The revolutionary greatness of blogs is impossible to overstate. Blogs, short for web logs, are a type of web page that has no similarity with any other type of web page, just as blogging is unlike any other form of writing.

If you are like me, you probably did not hear about blogs till very recently, but they have long been impacting the news we hear, read and see. Because of blogs, Mississippi Senator Trent Lott is no longer able to embarrass the Republican Party by speaking positively of the 1948 States Rights Democratic Party presidential campaign. Bloggers took down Dan Rather’s flawed 60 Minutes Wednesday report on documents purporting to relate to President George W. Bush’s National Guard service. The story was of great importance because Bush had no record as president upon which voters could evaluate him.
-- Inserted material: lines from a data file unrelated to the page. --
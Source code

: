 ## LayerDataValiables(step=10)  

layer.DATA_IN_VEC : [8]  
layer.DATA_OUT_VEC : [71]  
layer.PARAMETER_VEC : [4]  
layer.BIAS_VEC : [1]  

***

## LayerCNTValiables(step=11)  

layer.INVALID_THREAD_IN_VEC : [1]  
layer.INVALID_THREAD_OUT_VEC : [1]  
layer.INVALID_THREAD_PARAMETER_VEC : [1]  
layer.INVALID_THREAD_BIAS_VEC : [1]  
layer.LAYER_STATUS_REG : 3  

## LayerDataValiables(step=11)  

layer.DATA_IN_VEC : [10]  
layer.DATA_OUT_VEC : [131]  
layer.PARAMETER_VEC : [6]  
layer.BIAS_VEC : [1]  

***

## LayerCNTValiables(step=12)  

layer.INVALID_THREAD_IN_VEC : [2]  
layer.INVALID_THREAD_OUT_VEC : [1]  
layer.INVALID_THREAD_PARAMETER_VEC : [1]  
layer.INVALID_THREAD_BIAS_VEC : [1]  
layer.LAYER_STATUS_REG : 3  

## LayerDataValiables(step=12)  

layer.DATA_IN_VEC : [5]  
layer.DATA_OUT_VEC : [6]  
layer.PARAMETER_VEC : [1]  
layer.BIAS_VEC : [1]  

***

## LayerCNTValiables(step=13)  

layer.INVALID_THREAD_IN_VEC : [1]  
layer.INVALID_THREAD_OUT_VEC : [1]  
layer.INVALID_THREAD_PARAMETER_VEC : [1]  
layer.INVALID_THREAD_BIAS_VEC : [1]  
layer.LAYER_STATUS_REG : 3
Even liberal bloggers have gotten in on the act. Recently they exposed Jeff Gannon, an irregular White House correspondent for talonnews.com, as being without the proper journalism experience needed to be able to ask questions of people in important positions. (OK there was something else about his sexual history, but that is not exactly important.) Gannon has since resigned so the president and his staff are once again free to ignore the occasional good question that properly credentialed journalists ask them.

The brilliance of bloggers, however, lies just as much in the stories they do not cover as in those they do. Bloggers, by which I mean bloggers that important pundits such as myself read, are not disturbed by the apparently For Show Only official announcement that Ibrahim al-Jaafari is the Prime Minister of Iraq.
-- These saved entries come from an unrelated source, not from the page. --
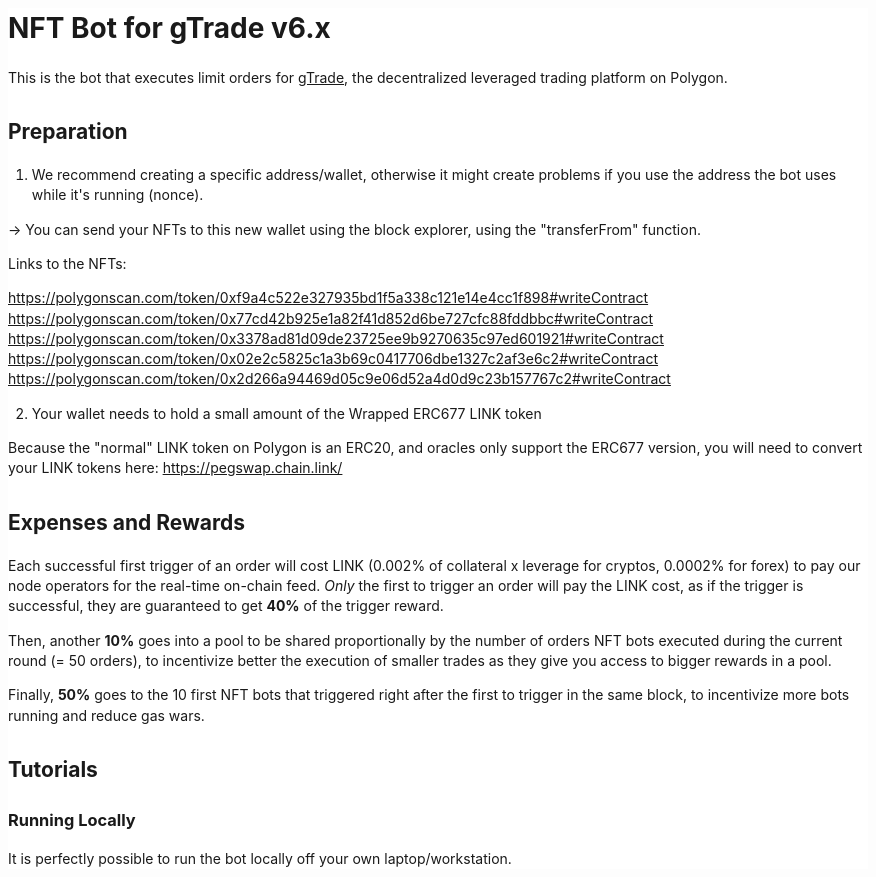 # NFT Bot for gTrade v6.x

This is the bot that executes limit orders for [gTrade](https://gains.trade), the decentralized leveraged trading platform
on Polygon.

## Preparation

1. We recommend creating a specific address/wallet, otherwise it might create problems if you use the address the bot
   uses while it's running (nonce).

-> You can send your NFTs to this new wallet using the block explorer, using the "transferFrom" function.

Links to the NFTs:

<https://polygonscan.com/token/0xf9a4c522e327935bd1f5a338c121e14e4cc1f898#writeContract>
<https://polygonscan.com/token/0x77cd42b925e1a82f41d852d6be727cfc88fddbbc#writeContract>
<https://polygonscan.com/token/0x3378ad81d09de23725ee9b9270635c97ed601921#writeContract>
<https://polygonscan.com/token/0x02e2c5825c1a3b69c0417706dbe1327c2af3e6c2#writeContract>
<https://polygonscan.com/token/0x2d266a94469d05c9e06d52a4d0d9c23b157767c2#writeContract>

2. Your wallet needs to hold a small amount of the Wrapped ERC677 LINK token

Because the "normal" LINK token on Polygon is an ERC20, and oracles only support the ERC677 version, you will need to
convert your LINK tokens here: <https://pegswap.chain.link/>

## Expenses and Rewards

Each successful first trigger of an order will cost LINK (0.002% of collateral x leverage for cryptos, 0.0002% for
forex) to pay our node operators for the real-time on-chain feed. _Only_ the first to trigger an order will pay the LINK
cost, as if the trigger is successful, they are guaranteed to get **40%** of the trigger reward.

Then, another **10%** goes into a pool to be shared proportionally by the number of orders NFT bots executed during the
current round (= 50 orders), to incentivize better the  execution of smaller trades as they give you access to bigger
rewards in a pool.

Finally, **50%** goes to the 10 first NFT bots that triggered right after the first to trigger in the same block, to
incentivize more bots running and reduce gas wars.

## Tutorials

### Running Locally

It is perfectly possible to run the bot locally off your own laptop/workstation.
The case of Terri Schiavo has not prompted bloggers to begin to discuss how much life is really valued in a world where millions die from hunger each year.

To their credit, bloggers aren’t interested malnourished Iraqis, either, at least not enough so that we will have to talk about it. And liberal bloggers like atrios and Josh Marshall are to be commended for having the good sense not to blog about the recent report on what went wrong with the weapons of mass destruction that were supposed to be in Iraq, while the Daily Kos gang at least limits their criticism to things that can easily be disregarded as partisan bickering.
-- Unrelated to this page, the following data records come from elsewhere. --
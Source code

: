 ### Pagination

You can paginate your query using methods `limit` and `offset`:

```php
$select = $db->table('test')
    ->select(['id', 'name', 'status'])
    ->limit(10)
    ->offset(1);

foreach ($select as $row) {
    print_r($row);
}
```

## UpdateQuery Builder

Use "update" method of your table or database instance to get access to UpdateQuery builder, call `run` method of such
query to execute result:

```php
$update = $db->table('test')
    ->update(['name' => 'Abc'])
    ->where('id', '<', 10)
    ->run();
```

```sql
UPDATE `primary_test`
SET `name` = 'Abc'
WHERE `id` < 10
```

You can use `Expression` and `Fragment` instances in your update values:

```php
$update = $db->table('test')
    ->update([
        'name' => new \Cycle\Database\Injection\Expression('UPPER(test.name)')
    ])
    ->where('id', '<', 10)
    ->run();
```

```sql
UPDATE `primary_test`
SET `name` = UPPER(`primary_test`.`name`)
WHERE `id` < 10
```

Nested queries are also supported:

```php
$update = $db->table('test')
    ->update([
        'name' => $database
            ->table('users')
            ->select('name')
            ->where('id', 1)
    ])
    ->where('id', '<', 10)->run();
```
Perhaps most importantly, these cutting edge citizens’ media revolutionary journalists have not forced us to confront the non-sensical nature of the “war on terror" where the enemy is “the terrorists.”

Bloggers worth reading may sometimes cover stories that we do not, but they cover the type of stories we do and share our, obviously correct assumptions, that the United States of America is great, ideas are wrong if they are not popular and the “two party system” –- the system that Americans are over in Iraq, Afghanistan and all around the world defending—allows for robust political debate. They do not bother us with ideas that that we would not otherwise hear.

Hopefully bloggers will continue their good work. If not, we’ll have to take away those slots on Connected Coast to Coast and Inside Politics. After all, they don’t come for free.


Micah Holmquist, editor of Irregular Thoughts and Links, is a Cadillac, Mich.-based writer.